▶ Task description: Collect from the data below each line with "deep".

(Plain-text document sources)
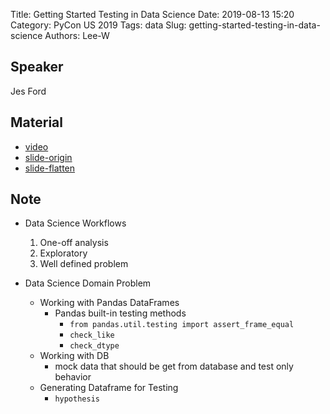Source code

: Title: Getting Started Testing in Data Science
Date: 2019-08-13 15:20
Category: PyCon US 2019
Tags: data
Slug: getting-started-testing-in-data-science
Authors: Lee-W

## Speaker
Jes Ford

## Material
* [video](https://www.youtube.com/watch?v=0ysyWk-ox-8)
* [slide-origin](https://github.com/jesford/testing-in-data-science/blob/master/intro-to-testing-presentation.ipynb)
* [slide-flatten](https://speakerdeck.com/pycon2019/jes-ford-getting-started-testing-in-data-science)

## Note
* Data Science Workflows
    1. One-off analysis
    2. Exploratory
    3. Well defined problem

* Data Science Domain Problem
    * Working with Pandas DataFrames
        * Pandas built-in testing methods
            * `from pandas.util.testing import assert_frame_equal`
            * `check_like`
            * `check_dtype`
    * Working with DB
        * mock data that should be get from database and test only behavior
    * Generating Dataframe for Testing
        * `hypothesis`
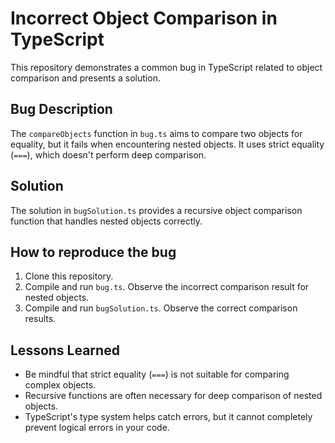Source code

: # Incorrect Object Comparison in TypeScript

This repository demonstrates a common bug in TypeScript related to object comparison and presents a solution.

## Bug Description
The `compareObjects` function in `bug.ts` aims to compare two objects for equality, but it fails when encountering nested objects.  It uses strict equality (`===`), which doesn't perform deep comparison.

## Solution
The solution in `bugSolution.ts` provides a recursive object comparison function that handles nested objects correctly.

## How to reproduce the bug
1. Clone this repository.
2. Compile and run `bug.ts`. Observe the incorrect comparison result for nested objects.
3. Compile and run `bugSolution.ts`. Observe the correct comparison results.

## Lessons Learned
- Be mindful that strict equality (`===`) is not suitable for comparing complex objects.
- Recursive functions are often necessary for deep comparison of nested objects.
- TypeScript's type system helps catch errors, but it cannot completely prevent logical errors in your code.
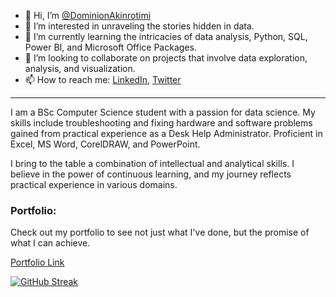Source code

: - 👋 Hi, I’m [@DominionAkinrotimi](https://github.com/DominionAkinrotimi)
- 👀 I’m interested in unraveling the stories hidden in data.
- 🌱 I’m currently learning the intricacies of data analysis, Python, SQL, Power BI, and Microsoft Office Packages.
- 💞️ I’m looking to collaborate on projects that involve data exploration, analysis, and visualization.
- 📫 How to reach me: [LinkedIn](<https://www.linkedin.com/in/dominion-akinrotimi-7a5961268>), [Twitter](<https://x.com/ADominion76816?t=8srqZKtpbakm2gsqef0cHA&s=09>)

---

I am a BSc Computer Science student with a passion for data science. My skills include troubleshooting and fixing hardware and software problems gained from practical experience as a Desk Help Administrator. Proficient in Excel, MS Word, CorelDRAW, and PowerPoint.

I bring to the table a combination of intellectual and analytical skills. I believe in the power of continuous learning, and my journey reflects practical experience in various domains.

### Portfolio:
Check out my portfolio to see not just what I've done, but the promise of what I can achieve.

[Portfolio Link](<https://honest-elephant.cloudvent.net/>)

[![GitHub Streak](https://streak-stats.demolab.com?user=DominionAkinrotimi&hide_border=true)](https://git.io/streak-stats)
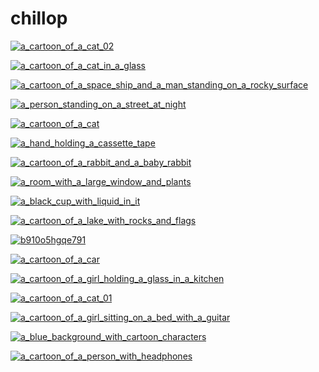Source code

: # chillop

<a href="a_cartoon_of_a_cat_02.png"><img alt="a_cartoon_of_a_cat_02" src="a_cartoon_of_a_cat_02.png"></a>

<a href="a_cartoon_of_a_cat_in_a_glass.png"><img alt="a_cartoon_of_a_cat_in_a_glass" src="a_cartoon_of_a_cat_in_a_glass.png"></a>

<a href="a_cartoon_of_a_space_ship_and_a_man_standing_on_a_rocky_surface.jpg"><img alt="a_cartoon_of_a_space_ship_and_a_man_standing_on_a_rocky_surface" src="a_cartoon_of_a_space_ship_and_a_man_standing_on_a_rocky_surface.jpg"></a>

<a href="a_person_standing_on_a_street_at_night.png"><img alt="a_person_standing_on_a_street_at_night" src="a_person_standing_on_a_street_at_night.png"></a>

<a href="a_cartoon_of_a_cat.png"><img alt="a_cartoon_of_a_cat" src="a_cartoon_of_a_cat.png"></a>

<a href="a_hand_holding_a_cassette_tape.jpg"><img alt="a_hand_holding_a_cassette_tape" src="a_hand_holding_a_cassette_tape.jpg"></a>

<a href="a_cartoon_of_a_rabbit_and_a_baby_rabbit.png"><img alt="a_cartoon_of_a_rabbit_and_a_baby_rabbit" src="a_cartoon_of_a_rabbit_and_a_baby_rabbit.png"></a>

<a href="a_room_with_a_large_window_and_plants.jpg"><img alt="a_room_with_a_large_window_and_plants" src="a_room_with_a_large_window_and_plants.jpg"></a>

<a href="a_black_cup_with_liquid_in_it.png"><img alt="a_black_cup_with_liquid_in_it" src="a_black_cup_with_liquid_in_it.png"></a>

<a href="a_cartoon_of_a_lake_with_rocks_and_flags.jpg"><img alt="a_cartoon_of_a_lake_with_rocks_and_flags" src="a_cartoon_of_a_lake_with_rocks_and_flags.jpg"></a>

<a href="b910o5hgqe791.webp"><img alt="b910o5hgqe791" src="b910o5hgqe791.webp"></a>

<a href="a_cartoon_of_a_car.jpg"><img alt="a_cartoon_of_a_car" src="a_cartoon_of_a_car.jpg"></a>

<a href="a_cartoon_of_a_girl_holding_a_glass_in_a_kitchen.png"><img alt="a_cartoon_of_a_girl_holding_a_glass_in_a_kitchen" src="a_cartoon_of_a_girl_holding_a_glass_in_a_kitchen.png"></a>

<a href="a_cartoon_of_a_cat_01.png"><img alt="a_cartoon_of_a_cat_01" src="a_cartoon_of_a_cat_01.png"></a>

<a href="a_cartoon_of_a_girl_sitting_on_a_bed_with_a_guitar.png"><img alt="a_cartoon_of_a_girl_sitting_on_a_bed_with_a_guitar" src="a_cartoon_of_a_girl_sitting_on_a_bed_with_a_guitar.png"></a>

<a href="a_blue_background_with_cartoon_characters.jpg"><img alt="a_blue_background_with_cartoon_characters" src="a_blue_background_with_cartoon_characters.jpg"></a>

<a href="a_cartoon_of_a_person_with_headphones.png"><img alt="a_cartoon_of_a_person_with_headphones" src="a_cartoon_of_a_person_with_headphones.png"></a>

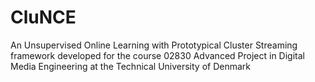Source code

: # CluNCE
An Unsupervised Online Learning with Prototypical Cluster Streaming framework developed for the course 02830 Advanced Project in Digital Media Engineering at the Technical University of Denmark
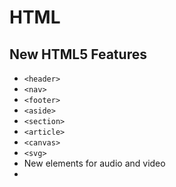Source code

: # HTML

## New HTML5 Features
* `<header>`
* `<nav>`
* `<footer>`
* `<aside>`
* `<section>`
* `<article>`
* `<canvas>`
* `<svg>`
* New elements for audio and video
* 

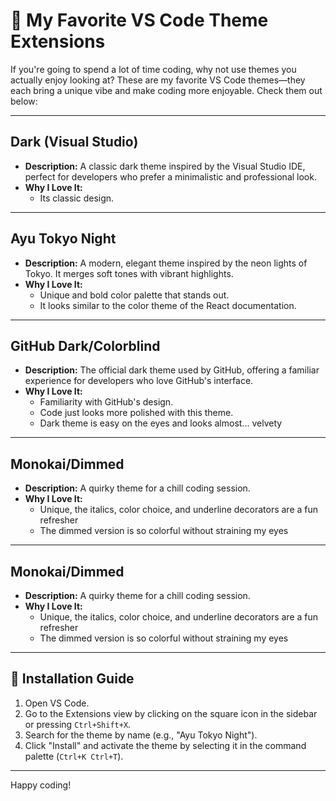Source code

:# 🎨 My Favorite VS Code Theme Extensions

If you're going to spend a lot of time coding, why not use themes you actually enjoy looking at? These are my favorite VS Code themes—they each bring a unique vibe and make coding more enjoyable. Check them out below:

---

## Dark (Visual Studio)
- **Description:** A classic dark theme inspired by the Visual Studio IDE, perfect for developers who prefer a minimalistic and professional look.
- **Why I Love It:**
  - Its classic design.

---

## Ayu Tokyo Night
- **Description:** A modern, elegant theme inspired by the neon lights of Tokyo. It merges soft tones with vibrant highlights.
- **Why I Love It:**
  - Unique and bold color palette that stands out.
  - It looks similar to the color theme of the React documentation.

---

## GitHub Dark/Colorblind
- **Description:** The official dark theme used by GitHub, offering a familiar experience for developers who love GitHub's interface.
- **Why I Love It:**
  - Familiarity with GitHub's design.
  - Code just looks more polished with this theme.
  - Dark theme is easy on the eyes and looks almost... velvety

---

## Monokai/Dimmed
- **Description:** A quirky theme for a chill coding session.
- **Why I Love It:**
  - Unique, the italics, color choice, and underline decorators are a fun refresher
  - The dimmed version is so colorful without straining my eyes

---

## Monokai/Dimmed
- **Description:** A quirky theme for a chill coding session.
- **Why I Love It:**
  - Unique, the italics, color choice, and underline decorators are a fun refresher
  - The dimmed version is so colorful without straining my eyes

---

## 🚀 Installation Guide
1. Open VS Code.
2. Go to the Extensions view by clicking on the square icon in the sidebar or pressing `Ctrl+Shift+X`.
3. Search for the theme by name (e.g., "Ayu Tokyo Night").
4. Click "Install" and activate the theme by selecting it in the command palette (`Ctrl+K Ctrl+T`).

---

Happy coding!
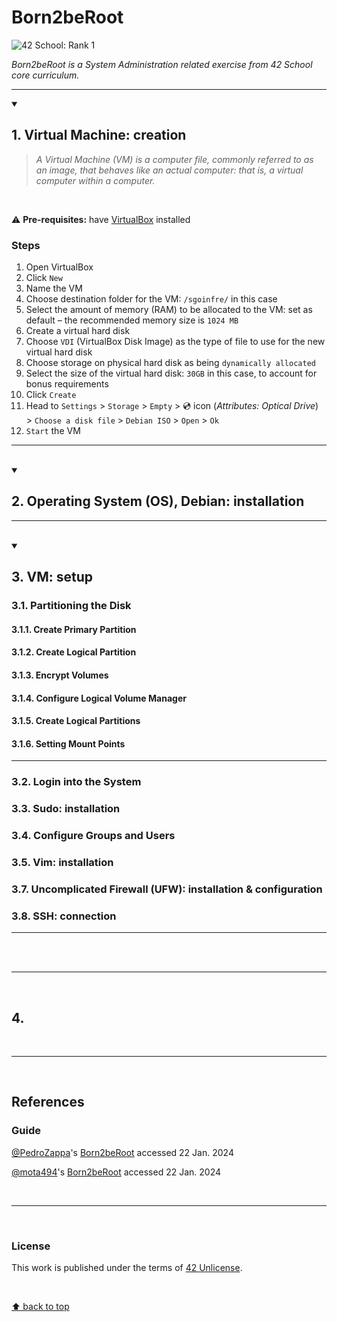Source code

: # Born2beRoot
![42 School: Rank 1](https://img.shields.io/badge/42%20School-Rank%201-%2315bbbb)

_Born2beRoot is a System Administration related exercise from 42 School core curriculum._
___

<details open>
  <summary><h2>1. Virtual Machine: creation</h2></summary>

> _A Virtual Machine (VM) is a computer file, commonly referred to as an image, that behaves like an actual computer: that is, a virtual computer within a computer._

</br>

:warning: **Pre-requisites:** have [VirtualBox](https://www.virtualbox.org/) installed

### Steps

1. Open VirtualBox
2. Click `New`
3. Name the VM
4. Choose destination folder for the VM: `/sgoinfre/` in this case
5. Select the amount of memory (RAM) to be allocated to the VM: set as default – the recommended memory size is `1024 MB`
6. Create a virtual hard disk
7. Choose `VDI` (VirtualBox Disk Image) as the type of file to use for the new virtual hard disk
8. Choose storage on physical hard disk as being `dynamically allocated`
9. Select the size of the virtual hard disk: `30GB` in this case, to account for bonus requirements
10. Click `Create`
11. Head to `Settings` > `Storage` > `Empty` > 💿 icon (_Attributes: Optical Drive_) > `Choose a disk file` > `Debian ISO` > `Open` > `Ok`
12. `Start` the VM

___

</br>

</details>


<details open>
  <summary><h2>2. Operating System (OS), Debian: installation</h2></summary>

___

</br>

</details>

<details open>
  <summary><h2>3. VM: setup</h2></summary>

### 3.1. Partitioning the Disk
#### 3.1.1. Create Primary Partition
#### 3.1.2. Create Logical Partition
#### 3.1.3. Encrypt Volumes
#### 3.1.4. Configure Logical Volume Manager
#### 3.1.5. Create Logical Partitions
#### 3.1.6. Setting Mount Points

___

### 3.2. Login into the System
### 3.3. Sudo: installation
### 3.4. Configure Groups and Users
### 3.5. Vim: installation
### 3.7. Uncomplicated Firewall (UFW): installation & configuration
### 3.8. SSH: connection

___

</br>

</details>




</br>

___

</br>

## 4. 

</br>

___

</br>

## References

### Guide

[@PedroZappa](https://github.com/PedroZappa)'s [Born2beRoot](https://github.com/PedroZappa/Born2beRoot) accessed 22 Jan. 2024

[@mota494](https://github.com/mota494)'s [Born2beRoot](https://github.com/mota494/42_Born2BeRoot) accessed 22 Jan. 2024

</br>

___

</br>

### License
This work is published under the terms of [42 Unlicense](./LICENSE).

</br>

[⬆ back to top](#Born2beRoot)
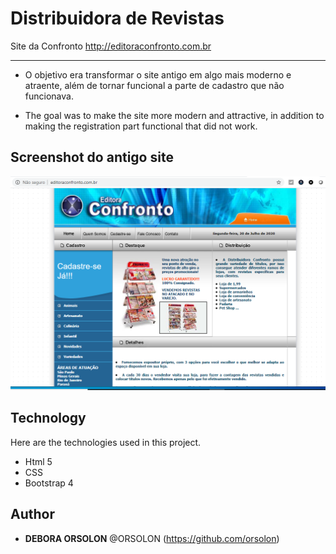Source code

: # Distribuidora de Revistas
Site da Confronto  <http://editoraconfronto.com.br>

***
* O objetivo era transformar o site antigo em algo mais moderno e atraente, além de tornar funcional a parte de cadastro que não funcionava.

* The goal was to make the site more modern and attractive, in addition to making the registration part functional that did not work.

## Screenshot do antigo site
![](assets/imagens/antigo_site.png)

## Technology 
 
Here are the technologies used in this project.
 
* Html 5
* CSS
* Bootstrap 4

## Author
 
* **DEBORA ORSOLON** @ORSOLON (https://github.com/orsolon)
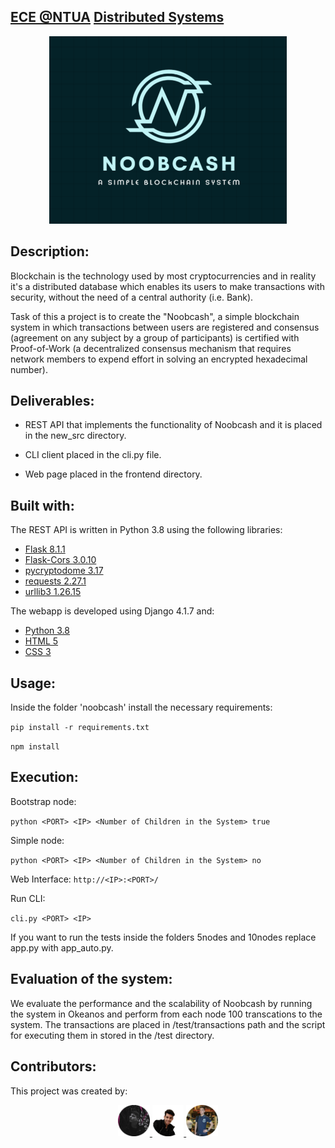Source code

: ## [ECE @NTUA](https://www.ece.ntua.gr/en/undergraduate/info) [Distributed Systems](https://www.ece.ntua.gr/en/undergraduate/courses/3377)

<p align="center">
  <img src="noobcash/static/blockchain-logo.png" alt="DS's Custom Image" width="380" height="300" />
</p>

## Description: 
Blockchain is the technology used by most cryptocurrencies and in reality it's a distributed database which enables its users to make transactions with security, without the need of a central authority (i.e. Bank).

Task of this a project is to create the "Noobcash", a simple blockchain system in which transactions
between users are registered and consensus (agreement on any subject by a group of participants) is certified with Proof-of-Work (a decentralized consensus mechanism that requires network members to expend effort in solving an encrypted hexadecimal number).

## Deliverables:
* REST API that implements the functionality of Noobcash and it is placed in the new_src directory.

* CLI client placed in the cli.py file.

* Web page placed in the frontend directory.

## Built with:
The REST API is written in Python 3.8 using the following libraries:
* [Flask 8.1.1](https://flask-cors.readthedocs.io/en/latest/)
* [Flask-Cors 3.0.10](https://flask-cors.readthedocs.io/en/latest/)
* [pycryptodome 3.17](https://pycryptodome.readthedocs.io/en/latest/)
* [requests 2.27.1]()
* [urllib3 1.26.15]()

The webapp is developed using Django 4.1.7 and:
* [Python 3.8](https://www.python.org/)
* [HTML 5]()
* [CSS 3]()

## Usage:
Inside the folder 'noobcash' install the necessary requirements:

 ``pip install -r requirements.txt``

 ``npm install``

## Execution:
Bootstrap node:

``python <PORT> <IP> <Number of Children in the System> true``

Simple node: 

``python <PORT> <IP> <Number of Children in the System> no``

Web Interface: ``http://<IP>:<PORT>/``

Run CLI: 

``cli.py <PORT> <IP>``

If you want to run the tests inside the folders 5nodes and 10nodes replace app.py with app_auto.py.


## Evaluation of the system:
We evaluate the performance and the scalability of Noobcash by running the system in Okeanos and perform from each node 100 transcations to the system. The transactions are placed in /test/transactions path and the script for executing them in stored in the /test directory.

## Contributors:
This project was created by:

<p align="center">
    <a href="https://github.com/MarkRamosS">
      <!--  Mark Ramos  -->
      <img src="/noobcash/static/mark.png" width="10%">
    </a>  

   <a href="https://github.com/VikentiosVitalis">
      <!--  Vikentios Vitalis -->
      <img src="/noobcash/static/vikentios.png" width="10%">
    </a>  

   <a href="https://github.com/ioannislyras98">
      <!--  Giannis Lyras -->
      <img src="/noobcash/static/giannis.png" width="10%">
    </a>  
<p>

▶ Reply to the task:
The `compareObjects` function in `bug.ts` aims to compare two objects for equality, but it fails when encountering nested objects.  It uses strict equality (`===`), which doesn't perform deep comparison.
- Recursive functions are often necessary for deep comparison of nested objects.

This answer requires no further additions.